How does that treatment work? Van Woudenberg, who now has more than 35 years of experience with this, takes a seat. “First, the pulmonologist conducts an extensive examination,” she says, “to rule out underlying medical causes, or, where necessary, to administer medication for asthma, nasal complaints and heartburn, for example. If necessary, the ENT doctors or gastroenterologist are also involved. If that doesn’t help enough, people come to me.”

As a first step, Van Woudenberg explains to the patient about chronic coughing. About how coughing normally works, and what happens differently with chronic coughing, with ‘overstimulated cough nerves’ as the cause. And about the fact that chronic coughing is a disease in its own right, regardless of any possible cause in the past – and therefore must be treated separately.

Pulmonologist José de Kluijver (left) and speech therapist Heleen van Woudenberg.
Photo Nick den Engelsman

How can speech therapy help with this? “Chronic coughing is often accompanied by a lot of tension in the throat area,” says the speech therapist. “Because of the overstimulated cough nerves, people are constantly ready to cough. They have tensed all their muscles in that area. As soon as they notice a tickle, they start fighting not to cough. But that actually makes them cough.”

The solution therefore starts with relaxation. “It may sound contradictory, but it is not the coughing stimulus that should come to your attention, but the relaxation. The relaxation system needs to come on.”

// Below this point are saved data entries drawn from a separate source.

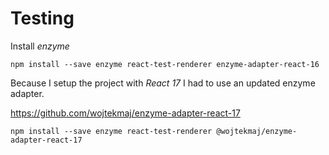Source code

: # Testing

Install _enzyme_

`npm install --save enzyme react-test-renderer enzyme-adapter-react-16`

Because I setup the project with _React 17_ I had to use an updated enzyme adapter.

https://github.com/wojtekmaj/enzyme-adapter-react-17

`npm install --save enzyme react-test-renderer @wojtekmaj/enzyme-adapter-react-17`
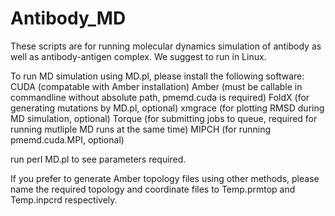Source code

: # Antibody_MD
These scripts are for running molecular dynamics simulation of antibody as well as antibody-antigen complex. We suggest to run in Linux.

To run MD simulation using MD.pl, please install the following software:
CUDA (compatable with Amber installation)
Amber (must be callable in commandline without absolute path, pmemd.cuda is required)
FoldX (for generating mutations by MD.pl, optional)
xmgrace (for plotting RMSD during MD simulation, optional)
Torque (for submitting jobs to queue, required for running mutliple MD runs at the same time)
MIPCH (for running pmemd.cuda.MPI, optional)

run perl MD.pl to see parameters required.

If you prefer to generate Amber topology files using other methods, please name the required topology and coordinate files to Temp.prmtop and Temp.inpcrd respectively.
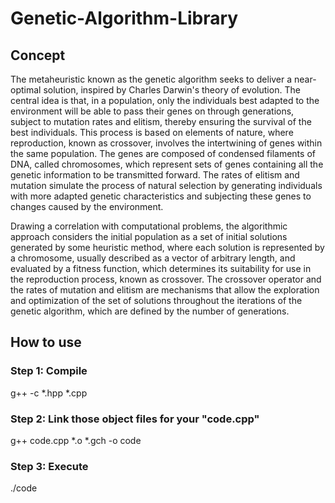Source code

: # Genetic-Algorithm-Library


## Concept

The metaheuristic known as the genetic algorithm seeks to deliver a near-optimal solution, inspired by Charles Darwin's theory of evolution. The central idea is that, in a population, only the individuals best adapted to the environment will be able to pass their genes on through generations, subject to mutation rates and elitism, thereby ensuring the survival of the best individuals. This process is based on elements of nature, where reproduction, known as crossover, involves the intertwining of genes within the same population. The genes are composed of condensed filaments of DNA, called chromosomes, which represent sets of genes containing all the genetic information to be transmitted forward. The rates of elitism and mutation simulate the process of natural selection by generating individuals with more adapted genetic characteristics and subjecting these genes to changes caused by the environment.

Drawing a correlation with computational problems, the algorithmic approach considers the initial population as a set of initial solutions generated by some heuristic method, where each solution is represented by a chromosome, usually described as a vector of arbitrary length, and evaluated by a fitness function, which determines its suitability for use in the reproduction process, known as crossover. The crossover operator and the rates of mutation and elitism are mechanisms that allow the exploration and optimization of the set of solutions throughout the iterations of the genetic algorithm, which are defined by the number of generations.

## How to use
### Step 1: Compile  
  g++ -c *.hpp *.cpp
  
### Step 2: Link those object files for your "code.cpp"
  g++ code.cpp *.o *.gch -o code 

### Step 3: Execute
./code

You can achieve this, for example, through breathing, but also by consciously relaxing your jaw, throat and tongue muscles. This often reduces the need to cough. “In addition, patients learn certain control techniques in order to gain control over their coughing.”

An important part of the treatment is coaching of behavior and thoughts. People can learn to respond differently to a stimulus, Van Woudenberg emphasizes. “A positive attitude is very important,” she says. “Looking at what works. For example, saying: ‘I’m coughing less now’, instead of: ‘I’m still coughing’. That gives hope. What also helps is the thought: ‘I can cough just once, because I have learned to stop’. People learn to break the domino effect. That thought gives a lot of peace.”

De Kluijver: “In the vast majority of cases this works very well. New medicines have also recently been developed that work on these nerve receptors. We hope that we can start prescribing them soon. In any case, there is a world to be won. And that is a message that we are very happy to convey.”